◆ **MATERIAL FOR THIS EXERCISE**
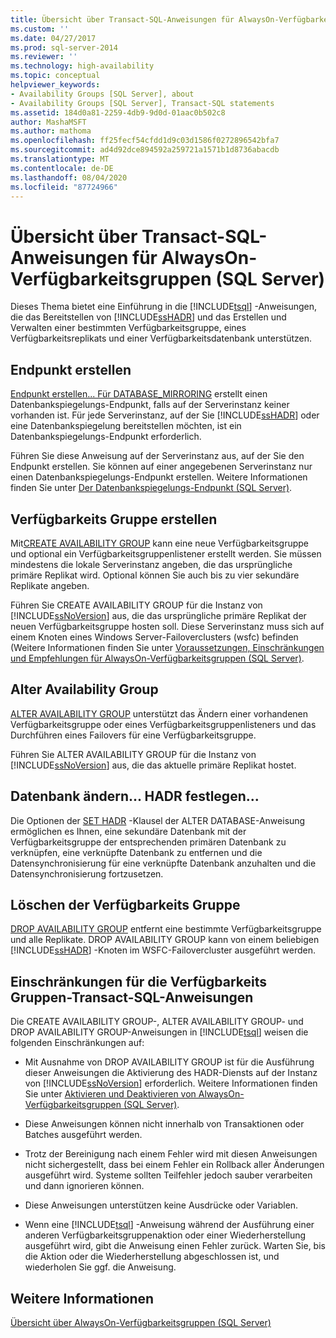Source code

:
 ```yaml
---
title: Übersicht über Transact-SQL-Anweisungen für AlwaysOn-Verfügbarkeitsgruppen (SQL Server) | Microsoft-Dokumentation
ms.custom: ''
ms.date: 04/27/2017
ms.prod: sql-server-2014
ms.reviewer: ''
ms.technology: high-availability
ms.topic: conceptual
helpviewer_keywords:
- Availability Groups [SQL Server], about
- Availability Groups [SQL Server], Transact-SQL statements
ms.assetid: 184d0a81-2259-4db9-9d0d-01aac0b502c8
author: MashaMSFT
ms.author: mathoma
ms.openlocfilehash: ff25fecf54cfdd1d9c03d1586f0272896542bfa7
ms.sourcegitcommit: ad4d92dce894592a259721a1571b1d8736abacdb
ms.translationtype: MT
ms.contentlocale: de-DE
ms.lasthandoff: 08/04/2020
ms.locfileid: "87724966"
---
```

# <a name="overview-of-transact-sql-statements-for-alwayson-availability-groups-sql-server"></a>Übersicht über Transact-SQL-Anweisungen für AlwaysOn-Verfügbarkeitsgruppen (SQL Server)
  Dieses Thema bietet eine Einführung in die [!INCLUDE[tsql](../../../includes/tsql-md.md)] -Anweisungen, die das Bereitstellen von [!INCLUDE[ssHADR](../../../includes/sshadr-md.md)] und das Erstellen und Verwalten einer bestimmten Verfügbarkeitsgruppe, eines Verfügbarkeitsreplikats und einer Verfügbarkeitsdatenbank unterstützen.  
  
  
##  <a name="create-endpoint"></a><a name="CreateEndpoint"></a>Endpunkt erstellen  
 [Endpunkt erstellen... Für DATABASE_MIRRORING](/sql/t-sql/statements/create-endpoint-transact-sql) erstellt einen Datenbankspiegelungs-Endpunkt, falls auf der Serverinstanz keiner vorhanden ist. Für jede Serverinstanz, auf der Sie [!INCLUDE[ssHADR](../../../includes/sshadr-md.md)] oder eine Datenbankspiegelung bereitstellen möchten, ist ein Datenbankspiegelungs-Endpunkt erforderlich.  
  
 Führen Sie diese Anweisung auf der Serverinstanz aus, auf der Sie den Endpunkt erstellen. Sie können auf einer angegebenen Serverinstanz nur einen Datenbankspiegelungs-Endpunkt erstellen. Weitere Informationen finden Sie unter [Der Datenbankspiegelungs-Endpunkt &#40;SQL Server&#41;](../../database-mirroring/the-database-mirroring-endpoint-sql-server.md).  
  
##  <a name="create-availability-group"></a><a name="CreateAG"></a>Verfügbarkeits Gruppe erstellen  
 Mit[CREATE AVAILABILITY GROUP](/sql/t-sql/statements/create-availability-group-transact-sql) kann eine neue Verfügbarkeitsgruppe und optional ein Verfügbarkeitsgruppenlistener erstellt werden. Sie müssen mindestens die lokale Serverinstanz angeben, die das ursprüngliche primäre Replikat wird. Optional können Sie auch bis zu vier sekundäre Replikate angeben.  
  
 Führen Sie CREATE AVAILABILITY GROUP für die Instanz von [!INCLUDE[ssNoVersion](../../../includes/ssnoversion-md.md)] aus, die das ursprüngliche primäre Replikat der neuen Verfügbarkeitsgruppe hosten soll. Diese Serverinstanz muss sich auf einem Knoten eines Windows Server-Failoverclusters (wsfc) befinden (Weitere Informationen finden Sie unter [Voraussetzungen, Einschränkungen und Empfehlungen für AlwaysOn-Verfügbarkeitsgruppen &#40;SQL Server&#41;](prereqs-restrictions-recommendations-always-on-availability.md).  
  
##  <a name="alter-availability-group"></a><a name="AlterAG"></a>Alter Availability Group  
 [ALTER AVAILABILITY GROUP](/sql/t-sql/statements/alter-availability-group-transact-sql) unterstützt das Ändern einer vorhandenen Verfügbarkeitsgruppe oder eines Verfügbarkeitsgruppenlisteners und das Durchführen eines Failovers für eine Verfügbarkeitsgruppe.  
  
 Führen Sie ALTER AVAILABILITY GROUP für die Instanz von [!INCLUDE[ssNoVersion](../../../includes/ssnoversion-md.md)] aus, die das aktuelle primäre Replikat hostet.  
  
##  <a name="alter-database--set-hadr-"></a><a name="AlterDb"></a>Datenbank ändern... HADR festlegen...  
 Die Optionen der [SET HADR](/sql/t-sql/statements/alter-database-transact-sql-set-hadr) -Klausel der ALTER DATABASE-Anweisung ermöglichen es Ihnen, eine sekundäre Datenbank mit der Verfügbarkeitsgruppe der entsprechenden primären Datenbank zu verknüpfen, eine verknüpfte Datenbank zu entfernen und die Datensynchronisierung für eine verknüpfte Datenbank anzuhalten und die Datensynchronisierung fortzusetzen.  
  
##  <a name="drop-availability-group"></a><a name="DropAG"></a>Löschen der Verfügbarkeits Gruppe  
 [DROP AVAILABILITY GROUP](/sql/t-sql/statements/drop-availability-group-transact-sql) entfernt eine bestimmte Verfügbarkeitsgruppe und alle Replikate. DROP AVAILABILITY GROUP kann von einem beliebigen [!INCLUDE[ssHADR](../../../includes/sshadr-md.md)] -Knoten im WSFC-Failovercluster ausgeführt werden.  
  
##  <a name="restrictions-on-the-availability-group-transact-sql-statements"></a><a name="Restrictions"></a>Einschränkungen für die Verfügbarkeits Gruppen-Transact-SQL-Anweisungen  
 Die CREATE AVAILABILITY GROUP-, ALTER AVAILABILITY GROUP- und DROP AVAILABILITY GROUP-Anweisungen in [!INCLUDE[tsql](../../../includes/tsql-md.md)] weisen die folgenden Einschränkungen auf:  
  
-   Mit Ausnahme von DROP AVAILABILITY GROUP ist für die Ausführung dieser Anweisungen die Aktivierung des HADR-Diensts auf der Instanz von [!INCLUDE[ssNoVersion](../../../includes/ssnoversion-md.md)] erforderlich. Weitere Informationen finden Sie unter [Aktivieren und Deaktivieren von AlwaysOn-Verfügbarkeitsgruppen &#40;SQL Server&#41;](enable-and-disable-always-on-availability-groups-sql-server.md).  
  
-   Diese Anweisungen können nicht innerhalb von Transaktionen oder Batches ausgeführt werden.  
  
-   Trotz der Bereinigung nach einem Fehler wird mit diesen Anweisungen nicht sichergestellt, dass bei einem Fehler ein Rollback aller Änderungen ausgeführt wird. Systeme sollten Teilfehler jedoch sauber verarbeiten und dann ignorieren können.  
  
-   Diese Anweisungen unterstützen keine Ausdrücke oder Variablen.  
  
-   Wenn eine [!INCLUDE[tsql](../../../includes/tsql-md.md)] -Anweisung während der Ausführung einer anderen Verfügbarkeitsgruppenaktion oder einer Wiederherstellung ausgeführt wird, gibt die Anweisung einen Fehler zurück. Warten Sie, bis die Aktion oder die Wiederherstellung abgeschlossen ist, und wiederholen Sie ggf. die Anweisung.  
  
## <a name="see-also"></a>Weitere Informationen  
 [Übersicht über AlwaysOn-Verfügbarkeitsgruppen &#40;SQL Server&#41;](overview-of-always-on-availability-groups-sql-server.md)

◆ **WHAT TO PRODUCE**
All lines of the data above that include the word "overview" must be shown.

◆ **EXPECTED ANSWER**
# <a name="overview-of-transact-sql-statements-for-alwayson-availability-groups-sql-server"></a>Übersicht über Transact-SQL-Anweisungen für AlwaysOn-Verfügbarkeitsgruppen (SQL Server)
 [Übersicht über AlwaysOn-Verfügbarkeitsgruppen &#40;SQL Server&#41;](overview-of-always-on-availability-groups-sql-server.md)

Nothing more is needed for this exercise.